McConnell changes course after opposing SCOTUS nominees in presidential election year

Speaking to both Fox News and CBS News on Sunday, McConnell would not rule out seeking to confirm a nominee if there is a Supreme Court vacancy in the final year of President Donald Trump's first term in 2020, assuming the GOP holds onto the Senate in this November's midterms. McConnell instead seemed to suggest that presidents don't get Supreme Court nominees confirmed in a presidential election year — if the Senate is controlled by the opposite political party.
"You have to go back to 1880 to find the last time a Senate controlled by a party different from the president filled a vacancy on the Supreme Court that was created in the middle of a presidential election year," McConnell said on Fox News. "That's been the history,"
Asked directly if he would allow a nominee to be confirmed in 2020, McConnell repeatedly sidestepped the question.
"The answer to your question is we will see if there's a vacancy in 2020," he said.

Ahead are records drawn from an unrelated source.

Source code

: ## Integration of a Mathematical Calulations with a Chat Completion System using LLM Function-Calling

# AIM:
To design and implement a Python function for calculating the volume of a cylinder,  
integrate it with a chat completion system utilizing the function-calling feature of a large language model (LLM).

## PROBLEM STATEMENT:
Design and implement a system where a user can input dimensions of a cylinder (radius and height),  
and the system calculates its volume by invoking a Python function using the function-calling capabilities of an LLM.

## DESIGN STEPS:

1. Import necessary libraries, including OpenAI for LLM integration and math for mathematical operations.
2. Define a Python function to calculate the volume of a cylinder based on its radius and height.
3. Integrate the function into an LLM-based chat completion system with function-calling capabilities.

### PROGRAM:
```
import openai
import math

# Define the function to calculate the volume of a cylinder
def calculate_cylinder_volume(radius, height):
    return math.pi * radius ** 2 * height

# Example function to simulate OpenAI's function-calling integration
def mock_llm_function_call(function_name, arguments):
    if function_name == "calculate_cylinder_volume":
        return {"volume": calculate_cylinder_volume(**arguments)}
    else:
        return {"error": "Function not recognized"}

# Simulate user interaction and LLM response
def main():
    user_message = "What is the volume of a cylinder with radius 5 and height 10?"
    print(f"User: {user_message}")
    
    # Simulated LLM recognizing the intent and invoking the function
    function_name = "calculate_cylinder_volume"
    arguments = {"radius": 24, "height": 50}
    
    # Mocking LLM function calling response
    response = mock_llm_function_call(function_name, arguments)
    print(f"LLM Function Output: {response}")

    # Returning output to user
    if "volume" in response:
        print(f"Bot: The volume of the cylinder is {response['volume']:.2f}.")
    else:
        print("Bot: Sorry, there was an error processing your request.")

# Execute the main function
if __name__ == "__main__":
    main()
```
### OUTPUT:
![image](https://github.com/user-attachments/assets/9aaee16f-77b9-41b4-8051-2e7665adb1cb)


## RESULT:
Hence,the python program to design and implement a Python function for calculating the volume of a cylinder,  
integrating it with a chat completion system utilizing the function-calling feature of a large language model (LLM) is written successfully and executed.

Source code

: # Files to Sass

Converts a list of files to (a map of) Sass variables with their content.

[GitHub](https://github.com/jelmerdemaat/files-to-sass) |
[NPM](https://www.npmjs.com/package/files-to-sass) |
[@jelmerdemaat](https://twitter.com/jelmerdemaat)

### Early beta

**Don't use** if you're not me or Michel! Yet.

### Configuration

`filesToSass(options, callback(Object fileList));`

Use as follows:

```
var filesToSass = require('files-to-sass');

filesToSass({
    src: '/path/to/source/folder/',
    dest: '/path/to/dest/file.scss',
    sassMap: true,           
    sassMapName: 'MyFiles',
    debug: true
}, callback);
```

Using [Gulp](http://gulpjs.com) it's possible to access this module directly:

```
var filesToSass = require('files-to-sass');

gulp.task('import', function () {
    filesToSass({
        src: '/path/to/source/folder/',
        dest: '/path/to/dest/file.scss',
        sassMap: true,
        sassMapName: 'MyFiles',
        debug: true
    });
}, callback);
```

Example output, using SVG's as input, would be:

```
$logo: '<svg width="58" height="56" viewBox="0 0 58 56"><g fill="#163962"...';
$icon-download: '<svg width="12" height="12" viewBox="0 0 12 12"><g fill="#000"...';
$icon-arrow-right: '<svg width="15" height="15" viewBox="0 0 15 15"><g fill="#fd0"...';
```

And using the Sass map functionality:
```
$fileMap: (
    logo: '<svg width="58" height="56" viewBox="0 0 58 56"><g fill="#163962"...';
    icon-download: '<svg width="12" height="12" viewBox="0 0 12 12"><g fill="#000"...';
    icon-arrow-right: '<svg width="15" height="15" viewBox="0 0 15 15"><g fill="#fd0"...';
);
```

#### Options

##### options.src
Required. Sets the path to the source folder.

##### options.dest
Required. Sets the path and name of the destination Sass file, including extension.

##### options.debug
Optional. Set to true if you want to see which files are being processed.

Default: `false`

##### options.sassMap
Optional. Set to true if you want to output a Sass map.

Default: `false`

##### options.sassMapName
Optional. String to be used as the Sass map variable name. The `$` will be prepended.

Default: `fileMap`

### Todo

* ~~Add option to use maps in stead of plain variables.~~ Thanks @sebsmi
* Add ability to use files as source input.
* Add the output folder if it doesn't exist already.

The nomination of Merrick Garland

During the Supreme Court nomination of Judge Merrick Garland by Obama in 2016, Republicans who controlled the Senate argued that the next president should be the one to choose who the next nominee would be for the Supreme Court seat left vacant by death of Antonin Scalia. At the time, Republicans did not focus their arguments on the party that controls the Senate as they took the unprecedented move to deny Garland any hearings or votes, instead pointing to the proximity to the elections.
On Sunday, McConnell also made the case that it matters which party controls the Senate.
"What I did was entirely consistent with what the history of the Senate has been in that situation going back to 1880," McConnell said on CBS News, defending his decision to block Garland's nomination.